1ドル160円台に下がった時点で“覆面介入”か 

4月に入って、外国為替市場でドル高・円安の傾向は一段と強まった。財務省関係者は「あらゆる手段を排除しない」と為替介入を示唆したものの、円安の勢いは止まらなかった。29日の東京市場で一時1ドル=160円台に下落した。34年ぶりの円安水準だ。

160円台に突入したところで、政府のいわゆる“覆面介入”が入ったとみられ、円は一挙に154円台まで上昇し、その後、円がやや弱含みの展開になっている。

円相場の乱高下について記者団の取材に応じる神田真人財務官=2024年4月29日夕、財務省
写真=時事通信フォト
円相場の乱高下について記者団の取材に応じる神田真人財務官=2024年4月29日夕、財務省

円売り圧力が高まった要因の一つは、わが国経済が抱える構造的な問題だ。1990年台初頭以降、経済の実力(潜在成長率)は趨勢的に低下し、賃金、企業の設備投資は伸び悩んだ。人口減少の加速も重なり、経済はかつての活力を失った。

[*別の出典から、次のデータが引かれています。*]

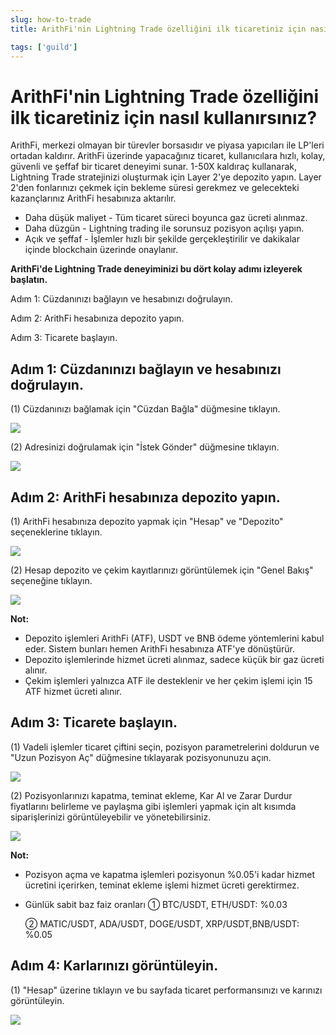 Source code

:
 ```yaml
---
slug: how-to-trade
title: ArithFi'nin Lightning Trade özelliğini ilk ticaretiniz için nasıl kullanırsınız?

tags: ['guild']
---
```


# ArithFi'nin Lightning Trade özelliğini ilk ticaretiniz için nasıl kullanırsınız?

ArithFi, merkezi olmayan bir türevler borsasıdır ve piyasa yapıcıları ile LP'leri ortadan kaldırır. ArithFi üzerinde yapacağınız ticaret, kullanıcılara hızlı, kolay, güvenli ve şeffaf bir ticaret deneyimi sunar. 1-50X kaldıraç kullanarak, Lightning Trade stratejinizi oluşturmak için Layer 2'ye depozito yapın. Layer 2'den fonlarınızı çekmek için bekleme süresi gerekmez ve gelecekteki kazançlarınız ArithFi hesabınıza aktarılır.

- Daha düşük maliyet - Tüm ticaret süreci boyunca gaz ücreti alınmaz.
- Daha düzgün - Lightning trading ile sorunsuz pozisyon açılışı yapın.
- Açık ve şeffaf - İşlemler hızlı bir şekilde gerçekleştirilir ve dakikalar içinde blockchain üzerinde onaylanır.

**ArithFi'de Lightning Trade deneyiminizi bu dört kolay adımı izleyerek başlatın.**

Adım 1: Cüzdanınızı bağlayın ve hesabınızı doğrulayın.

Adım 2: ArithFi hesabınıza depozito yapın.

Adım 3: Ticarete başlayın.

## Adım 1: Cüzdanınızı bağlayın ve hesabınızı doğrulayın.

(1) Cüzdanınızı bağlamak için "Cüzdan Bağla" düğmesine tıklayın.

![](https://bafybeicp5kgnfe7q6vtc6jlprv33setne7hmdwhwthop2juj7j3e257df4.ipfs.nftstorage.link/11.png)

(2) Adresinizi doğrulamak için "İstek Gönder" düğmesine tıklayın.

![](https://bafybeicp5kgnfe7q6vtc6jlprv33setne7hmdwhwthop2juj7j3e257df4.ipfs.nftstorage.link/22.png)

## Adım 2: ArithFi hesabınıza depozito yapın.

(1) ArithFi hesabınıza depozito yapmak için "Hesap" ve "Depozito" seçeneklerine tıklayın.

![](https://bafybeicp5kgnfe7q6vtc6jlprv33setne7hmdwhwthop2juj7j3e257df4.ipfs.nftstorage.link/33.png)

(2) Hesap depozito ve çekim kayıtlarınızı görüntülemek için "Genel Bakış" seçeneğine tıklayın.

![](https://bafybeicp5kgnfe7q6vtc6jlprv33setne7hmdwhwthop2juj7j3e257df4.ipfs.nftstorage.link/44.png)

**Not:**

- Depozito işlemleri ArithFi (ATF), USDT ve BNB ödeme yöntemlerini kabul eder. Sistem bunları hemen ArithFi hesabınıza ATF'ye dönüştürür.
- Depozito işlemlerinde hizmet ücreti alınmaz, sadece küçük bir gaz ücreti alınır.
- Çekim işlemleri yalnızca ATF ile desteklenir ve her çekim işlemi için 15 ATF hizmet ücreti alınır.

## Adım 3: Ticarete başlayın.

(1) Vadeli işlemler ticaret çiftini seçin, pozisyon parametrelerini doldurun ve "Uzun Pozisyon Aç" düğmesine tıklayarak pozisyonunuzu açın.

![](https://bafybeicp5kgnfe7q6vtc6jlprv33setne7hmdwhwthop2juj7j3e257df4.ipfs.nftstorage.link/55.png)

(2) Pozisyonlarınızı kapatma, teminat ekleme, Kar Al ve Zarar Durdur fiyatlarını belirleme ve paylaşma gibi işlemleri yapmak için alt kısımda siparişlerinizi görüntüleyebilir ve yönetebilirsiniz.

![](https://bafybeicp5kgnfe7q6vtc6jlprv33setne7hmdwhwthop2juj7j3e257df4.ipfs.nftstorage.link/66.png)

**Not:**

- Pozisyon açma ve kapatma işlemleri pozisyonun %0.05'i kadar hizmet ücretini içerirken, teminat ekleme işlemi hizmet ücreti gerektirmez.

- Günlük sabit baz faiz oranları ① BTC/USDT, ETH/USDT: %0.03

  ② MATIC/USDT, ADA/USDT, DOGE/USDT, XRP/USDT,BNB/USDT: %0.05

## Adım 4: Karlarınızı görüntüleyin.

(1) "Hesap" üzerine tıklayın ve bu sayfada ticaret performansınızı ve karınızı görüntüleyin.

![](https://bafybeicp5kgnfe7q6vtc6jlprv33setne7hmdwhwthop2juj7j3e257df4.ipfs.nftstorage.link/77.png)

近年、国際市場で食料等の購入に関して、日本企業が中国などの企業に買い負けるケースも増えた。国内の投資家は、より高い成長を求めて米国株などに資金を振り向けている。さらに、わが国のゴールデンウィークにかけて、海外渡航者のドル買い需要が増加したことも円売りを加速した。

政府が介入しても円安が止まらない根本原因

一方、米国経済は想定以上に強い展開が続いている。3月、4月と米金利の先高観は高まり、外国為替市場では“ドル一強”が鮮明化した。それに対し、4月の金融政策決定会合で日銀が慎重に追加利上げを目指す方針を示した。わが国経済の構造的な問題に内外の金利差拡大観測が加わり、円売りは勢いづいた。

今後も、日本政府はドル売り・円買い介入を行うとみられるものの、その効果は短期的に限定されるだろう。本格的に円安の流れが反転するには、わが国経済の実力の向上が欠かせない。問題が解消に向かう兆候が鮮明化するまで、円売り圧力が続く可能性があるだろう。

4月29日、政府による“覆面介入”とみられる動きで、ドル/円の為替レートは160円台から154円台に反発する場面があった。それでも、4月初旬の151円台を戻すには至らなかった。根強い円売り圧力の背景には、日本経済が長く抱えた課題(構造問題)がある。

バブル崩壊後、国内の株価や地価は下落し景況感は悪化した。その時の経験から、企業経営者はリスク回避の心理を強めコストカットを優先した。労働者は“新卒採用・年功序列・終身雇用”の雇用慣行で、安定した生活を送るため賃上げ要請を弱めた。